June Taylor is celebrating Mother’s Day this year in a very different kind of world than she’s ever known before. June is 82 and moved to Tumut two years ago from Sussex Inlet, to be closer to her son, Brad. Last March she moved into Bupa, and later that month, Covid-19 restrictions put an end to face-to-face visits in NSW aged care facilities.
“Which certainly made it a little bit more complicated, not being able to go see her as part of her transition to living there,” said Brad.
“She isn’t a local, so she didn’t really know anybody until she moved in.”
Despite the expected start to her time at Bupa, Brad said his mother has been thriving at her new home.
“I’m much happier with her being in there than living independently,” he said. “She looks far healthier now.
“It’s actually given her a good opportunity to build relationships there, which may not have been as easy if we had been able to visit.”
Brad said the coronavirus lockdown has perhaps encouraged his mother and other Bupa residents to rely on each other and build relationships within the facility, since their friends and family haven’t been able to visit in-person and phone or video calls can sometimes be difficult.
“I think it’s a great reflection on Bupa and the home there that they are able to get over some of those initial issues that people have there when they first move in.
“She certainly looks well and cared for.”

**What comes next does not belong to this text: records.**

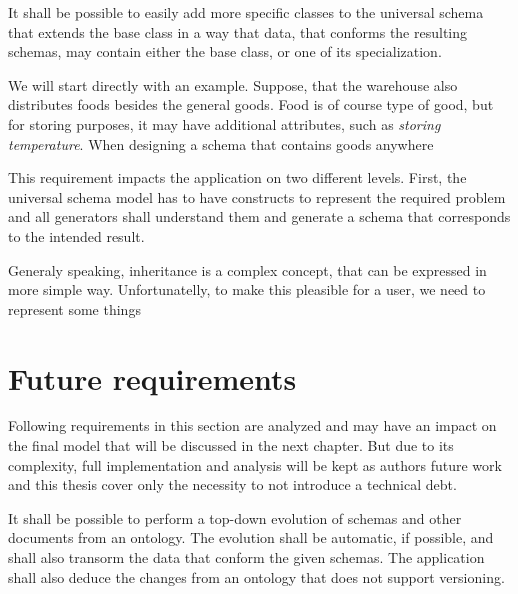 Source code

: 
\begin{requirement}
    It shall be possible to easily add more specific classes to the universal schema that extends the base class in a way that data, that conforms the resulting schemas, may contain either the base class, or one of its specialization.
\end{requirement}

\begin{showcase}
    We will start directly with an example. Suppose, that the warehouse also distributes foods besides the general goods. Food is of course type of good, but for storing purposes, it may have additional attributes, such as \textit{storing temperature}. When designing a schema that contains goods anywhere


\end{showcase}

This requirement impacts the application on two different levels. First, the universal schema model has to have constructs to represent the required problem and all generators shall understand them and generate a schema that corresponds to the intended result.

Generaly speaking, inheritance is a complex concept, that can be expressed in more simple way. Unfortunatelly, to make this pleasible for a user, we need to represent some things %


\section{Future requirements}

Following requirements in this section are analyzed and may have an impact on the final model that will be discussed in the next chapter. But due to its complexity, full implementation and analysis will be kept as authors future work and this thesis cover only the necessity to not introduce a technical debt.

\begin{requirement}
    It shall be possible to perform a top-down evolution of schemas and other documents from an ontology. The evolution shall be automatic, if possible, and shall also transorm the data that conform the given schemas. The application shall also deduce the changes from an ontology that does not support versioning.
\end{requirement}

Since restrictions were lifted just over a week ago on Friday, May 1, allowing one person at a time to visit a Bupa resident (wearing protective clothing and providing evidence of a recent flu shot), Brad has been to see his mum four times, including a visit for Mother’s Day.
“The mask and gloves and the extra requirements initially were probably a bit confronting for mum,” he said. “To see you turn up and suddenly you’re masked up. Trying to understand why that’s happening was difficult for her initially.”
However, with Brad being able to get into the facility, he’s been able to help connect June with her sister and her daughter via video calling.
“You’re limited to your half-hour visit,” he said, which makes it tight, but the video calling “makes sure everyone gets that opportunity to wish her a happy Mother’s Day.”
One of those videos calls crossed oceans and cultures to connect with Brad’s sister who lives in New York State; not in New York City itself, but within driving distance.
“They have a lot of cases there and it’s certainly had a massive impact on their way of life,” said Brad. “Certainly a lot more shut down than we are here in Australia.”
Despite the distance, and the strangeness of it all, Brad said the family has been connecting well and catching up on the weeks that they’ve been largely out of contact with June.
“We certainly understand why the restrictions are in place,” said Brad, adding that it’s been difficult for his teenage kids to not be able to see their grandmother.
“More than anything you’re concerned about your parent’s wellbeing while they’re in there, and we appreciate the care that’s been provided.
“The staff were able to give updates on how things were going and that Mum was alright, but it’s not until you can get back in the door and see how she’s doing that you really feel comfortable.”